SELECT title FROM articles
WHERE search_vector @@ phraseto_tsquery('english', 'full text search');
-- Proximity: words within N positions
SELECT title FROM articles
WHERE search_vector @@ to_tsquery('english', 'full <3> search');
-- "full" and "search" within 3 words of each other
6.3 Search with Filters¶
-- Combine full-text search with regular WHERE clauses
SELECT title, ts_rank(search_vector, query) AS rank
FROM articles, to_tsquery('english', 'database') AS query
WHERE search_vector @@ query
AND created_at >= NOW() - INTERVAL '30 days'
ORDER BY rank DESC
LIMIT 10;
-- Composite index for combined search
CREATE INDEX idx_articles_date_search ON articles
USING GIN (search_vector) WHERE created_at >= '2024-01-01';
6.4 Auto-Complete / Prefix Search¶
-- Prefix matching with :*
SELECT title FROM articles
WHERE search_vector @@ to_tsquery('english', 'dat:*');
-- Matches: database, data, date, etc.
-- Practical autocomplete function
CREATE OR REPLACE FUNCTION search_autocomplete(search_term TEXT, max_results INT DEFAULT 10)

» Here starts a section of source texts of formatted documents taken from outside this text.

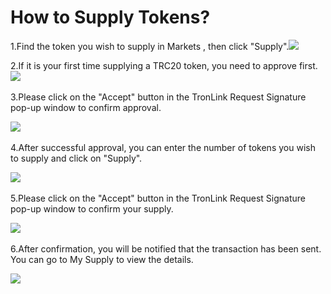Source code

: # How to Supply Tokens?

1.Find the token you wish to supply in Markets , then click "Supply".![](https://1563500775-files.gitbook.io/\~/files/v0/b/gitbook-x-prod.appspot.com/o/spaces%2Fh6Axvojd2SCz7Alg2EYP%2Fuploads%2F4pTo2UwJqBOaY7GIZLUP%2F%E5%9B%BE%E7%89%87.png?alt=media\&token=cb532b5d-3c33-45be-860f-10b7d15b9fc9)​

2.If it is your first time supplying a TRC20 token, you need to approve first.![](https://1563500775-files.gitbook.io/\~/files/v0/b/gitbook-x-prod.appspot.com/o/spaces%2Fh6Axvojd2SCz7Alg2EYP%2Fuploads%2FIcSk5UkKuu9C7fFPkxb6%2F%E5%9B%BE%E7%89%87.png?alt=media\&token=517ff02c-e9bb-4750-8bc6-23feee29c271)​

3.Please click on the "Accept" button in the TronLink Request Signature pop-up window to confirm approval.

![](https://1563500775-files.gitbook.io/\~/files/v0/b/gitbook-x-prod.appspot.com/o/spaces%2Fh6Axvojd2SCz7Alg2EYP%2Fuploads%2Fm1ROd7nZOWP9fRwjdCxU%2F%E5%9B%BE%E7%89%87.png?alt=media\&token=60483201-f219-4cb0-89ca-55e6e76be12f)​

4.After successful approval, you can enter the number of tokens you wish to supply and click on "Supply".

![](https://1563500775-files.gitbook.io/\~/files/v0/b/gitbook-x-prod.appspot.com/o/spaces%2Fh6Axvojd2SCz7Alg2EYP%2Fuploads%2Fd0lrUlK9lINAzCjYjdig%2F%E5%9B%BE%E7%89%87.png?alt=media\&token=10ca164e-b8b5-4d9b-a8f9-4de1416e2fb1)​

5.Please click on the "Accept" button in the TronLink Request Signature pop-up window to confirm your supply.

![](https://1563500775-files.gitbook.io/\~/files/v0/b/gitbook-x-prod.appspot.com/o/spaces%2Fh6Axvojd2SCz7Alg2EYP%2Fuploads%2FxmfWSFKpaEXfZ9hCeO1M%2F%E5%9B%BE%E7%89%87.png?alt=media\&token=5ae3f4f4-7468-4891-92bd-c3f77d46a578)​

6.After confirmation, you will be notified that the transaction has been sent. You can go to My Supply to view the details.

​![](https://1563500775-files.gitbook.io/\~/files/v0/b/gitbook-x-prod.appspot.com/o/spaces%2Fh6Axvojd2SCz7Alg2EYP%2Fuploads%2F7PjQqOe987LnlHqygyE8%2F%E5%9B%BE%E7%89%87.png?alt=media\&token=8191f07c-bcb2-4a28-9f50-a5fd7dad4ff8)​
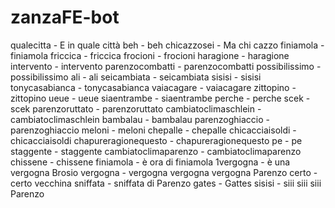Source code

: # zanzaFE-bot

qualecitta - E in quale città
beh - beh
chicazzosei - Ma chi cazzo
finiamola - finiamola
friccica - friccica
frocioni - frocioni
haragione - haragione
intervento - intervento
parenzocombatti - parenzocombatti
possibilissimo - possibilissimo
ali - ali
seicambiata - seicambiata
sisisi - sisisi
tonycasabianca - tonycasabianca
vaiacagare - vaiacagare
zittopino - zittopino
ueue - ueue
siaentrambe - siaentrambe
perche - perche
scek - scek
parenzoruttato - parenzoruttato
cambiatoclimaschlein - cambiatoclimaschlein
bambalau - bambalau
parenzoghiaccio - parenzoghiaccio
meloni - meloni
chepalle - chepalle
chicacciaisoldi - chicacciaisoldi
chapureragionequesto - chapureragionequesto
pe - pe
staggente - staggente
cambiatoclimaparenzo - cambiatoclimaparenzo
chissene - chissene
finiamola - è ora di finiamola
1vergogna - è una vergogna Brosio
vergogna - vergogna vergogna vergogna Parenzo
certo - certo vecchina
sniffata - sniffata di Parenzo
gates - Gattes
sisisi - siii siii siii Parenzo

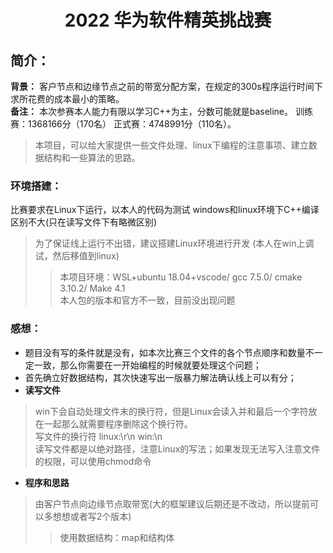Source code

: <h1 align="center">2022&nbsp;华为软件精英挑战赛</h1> 

## 简介：  
__背景：__ 客户节点和边缘节点之前的带宽分配方案，在规定的300s程序运行时间下求所花费的成本最小的策略。  
__备注：__ 本次参赛本人能力有限以学习C++为主，分数可能就是baseline。 训练赛：1368166分（170名） 正式赛：4748991分（110名）。  
>本项目，可以给大家提供一些文件处理、linux下编程的注意事项、建立数据结构和一些算法的思路。   
### 环境搭建：  
比赛要求在Linux下运行，以本人的代码为测试 windows和linux环境下C++编译区别不大(只在读写文件下有略微区别)  
>为了保证线上运行不出错，建议搭建Linux环境进行开发 (本人在win上调试，然后移值到linux)
>> 本项目环境：WSL+ubuntu 18.04+vscode/ gcc 7.5.0/ cmake 3.10.2/ Make 4.1  
>> 本人包的版本和官方不一致，目前没出现问题
### 感想：   
* 题目没有写的条件就是没有，如本次比赛三个文件的各个节点顺序和数量不一定一致，那么你需要在一开始编程的时候就要处理这个问题；
* 首先确立好数据结构，其次快速写出一版暴力解法确认线上可以有分；
* __读写文件__ 
 > win下会自动处理文件末的换行符，但是Linux会读入并和最后一个字符放在一起那么就需要程序删除这个换行符。  
 > 写文件的换行符 linux:\r\n win:\n  
 > 读写文件都是以绝对路径，注意Linux的写法；如果发现无法写入注意文件的权限，可以使用chmod命令  
* __程序和思路__  
> 由客户节点向边缘节点取带宽(大的框架建议后期还是不改动，所以提前可以多想想或者写2个版本)  
> >使用数据结构：map和结构体
> >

RETURNS TABLE(title TEXT, rank REAL) AS $$
BEGIN
RETURN QUERY
SELECT a.title, ts_rank(a.search_vector, query) AS rank
FROM articles a, to_tsquery('english', search_term || ':*') AS query
WHERE a.search_vector @@ query
ORDER BY rank DESC
LIMIT max_results;
END;
$$ LANGUAGE plpgsql;
SELECT * FROM search_autocomplete('post');
6.5 Search Statistics¶
-- Most common words in a corpus
SELECT word, ndoc, nentry
FROM ts_stat('SELECT search_vector FROM articles')
ORDER BY nentry DESC
LIMIT 20;
-- Word frequency for specific query
SELECT word, ndoc
FROM ts_stat('SELECT search_vector FROM articles')
WHERE word LIKE 'data%'
ORDER BY ndoc DESC;
7. pg_trgm for Fuzzy Matching¶
7.1 Trigram Basics¶
-- Enable extension
CREATE EXTENSION IF NOT EXISTS pg_trgm;
-- Show trigrams
SELECT show_trgm('PostgreSQL');
-- Result: {" p"," po","gre","osq","pos","ostg","pgr","ql ","res","sql","stg","tgr"}
-- Similarity score (0 to 1)
SELECT similarity('PostgreSQL', 'Postgresql'); -- ~0.75
SELECT similarity('PostgreSQL', 'MySQL'); -- ~0.09
7.2 Trigram Indexes¶
-- GIN trigram index
CREATE INDEX idx_articles_title_trgm ON articles USING GIN (title gin_trgm_ops);
-- GiST trigram index (supports distance operator)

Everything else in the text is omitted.